Brooks' article is a high-level review that attempts to lay out the complicated relationship between science and technology. Although almost impossible broad in scope, the article does a surprisingly good job that conveys both the depth necessary to treat the subject well and effective use of examples that go into enough specifics and examples to convey his points.
He argues that science contributed to technology in six ways:
1. Direct source of new technological ideas where archetypal ideas might be the atomic bomb or X-Rays.
2. A source of engineering design tools and techniques in ways that might be more common in more engineering-focused scientific investigations.

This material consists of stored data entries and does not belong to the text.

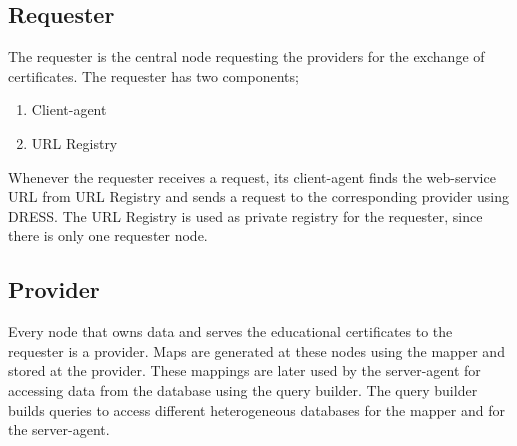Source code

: \documentclass[12pt,a4paper,oneside]{book}
\begin{document}
	\subsection{Requester}
	The requester is the central node requesting the providers for the exchange of certificates. The requester has two components; 

\begin{enumerate}
\item Client-agent
\item URL Registry 
\end{enumerate}

	Whenever the requester receives a request, its client-agent finds the web-service URL from URL Registry and sends a request to the corresponding provider using DRESS. The URL Registry is used as private registry for the requester, since there is only one requester node.  	

		

	\subsection{Provider}
	Every node that owns data and serves the educational certificates to the requester is a provider. Maps are generated at these nodes using the mapper and stored at the provider. These mappings are later used by the server-agent for accessing data from the database using  the query builder. The query builder builds queries to access different heterogeneous databases for the mapper and for the server-agent.



		
		
		
\end{document}
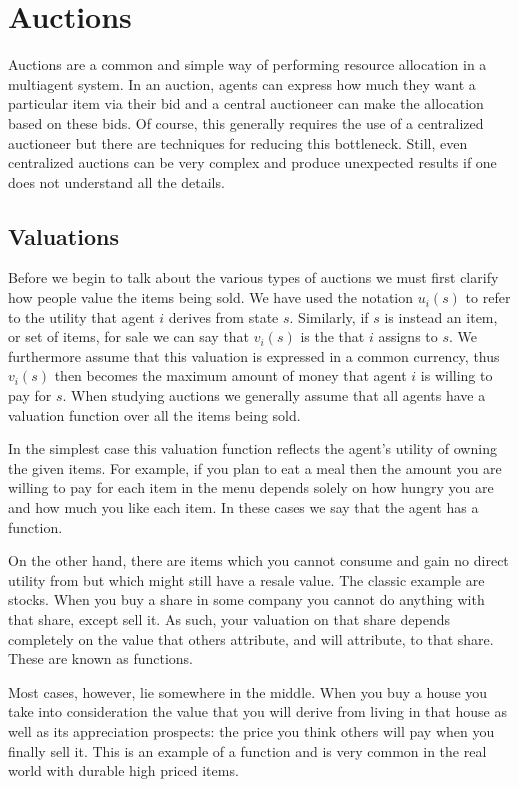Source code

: \chapter{Auctions}
\label{ch:auctions}

Auctions are a common and simple way of performing resource allocation
in a multiagent system. In an auction, agents can express how much
they want a particular item via their bid and a central auctioneer can
make the allocation based on these bids. Of course, this generally
requires the use of a centralized auctioneer but there are techniques
for reducing this bottleneck. Still, even centralized auctions can be
very complex and produce unexpected results if one does not understand
all the details.

\section{Valuations}
\label{sec:valuations}

Before we begin to talk about the various types of auctions we must
first clarify how people value the items being sold. We have used the
notation $u_i(s)$ to refer to the utility that agent $i$ derives from
state $s$. Similarly, if $s$ is instead an item, or set of items, for
sale we can say that $v_i(s)$ is the  that $i$ assigns
to $s$.  We furthermore assume that this valuation is expressed in a
common currency, thus $v_i(s)$ then becomes the maximum amount of
money that agent $i$ is willing to pay for $s$. When studying auctions
we generally assume that all agents have a valuation function over all
the items being sold.

In the simplest case this valuation function reflects the agent's
utility of owning the given items. For example, if you plan to eat a
meal then the amount you are willing to pay for each item in the menu
depends solely on how hungry you are and how much you like each item.
In these cases we say that the agent has a 
function.

On the other hand, there are items which you cannot consume and gain
no direct utility from but which might still have a resale value. The
classic example are stocks. When you buy a share in some company you
cannot do anything with that share, except sell it. As such, your
valuation on that share depends completely on the value that others
attribute, and will attribute, to that share. These are known as
 functions.

Most cases, however, lie somewhere in the middle. When you buy a house
you take into consideration the value that you will derive from living
in that house as well as its appreciation prospects: the price you
think others will pay when you finally sell it. This is an example of
a  function and is very common in the real world
with durable high priced items.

3. Instrumentation, laboratory techniques, and analytical methods which includes techniques and other innovation created in the process of doing science and where scientists act as sorts of lead users creating new technologists in order to investigate questions that were otherwise not possible.
4. Development of human skills through training students in technologies and scientific techniques and methods.
5. Technology assessment that might look at the side effects of technologies like chemical waste and measurement of side effects.
6. Source of development strategy that might help scientists avoid blind alleys.
Additionally, he argues that technology contributes to science in two ways:
1. Source of new challenges as has been the case in material science which are driven by technological research.
2. Instrumentation and measurement techniques where technologists create tools that end up being useful to science more generally and so that scientists don't have to create all their own tools or focus on the parts of tool creation that they are less good at.
Harvey Brooks was the dean of the Harvard Division of Engineering and Applied Sciences for nearly 20 years (1957-1976) before founding the center for Science, Technology and Public Policy at the Kennedy School in 1976. This paper was published more than 10 years after his retirement.
#### Theoretical and practical relevance:
The paper is a "semi-famous" paper and is more of a review article than an empirical piece but plays an important role in framing questions around science policy and has been cited by others exploring the relationship or making policy claims about the promotion of science for public policy reasons.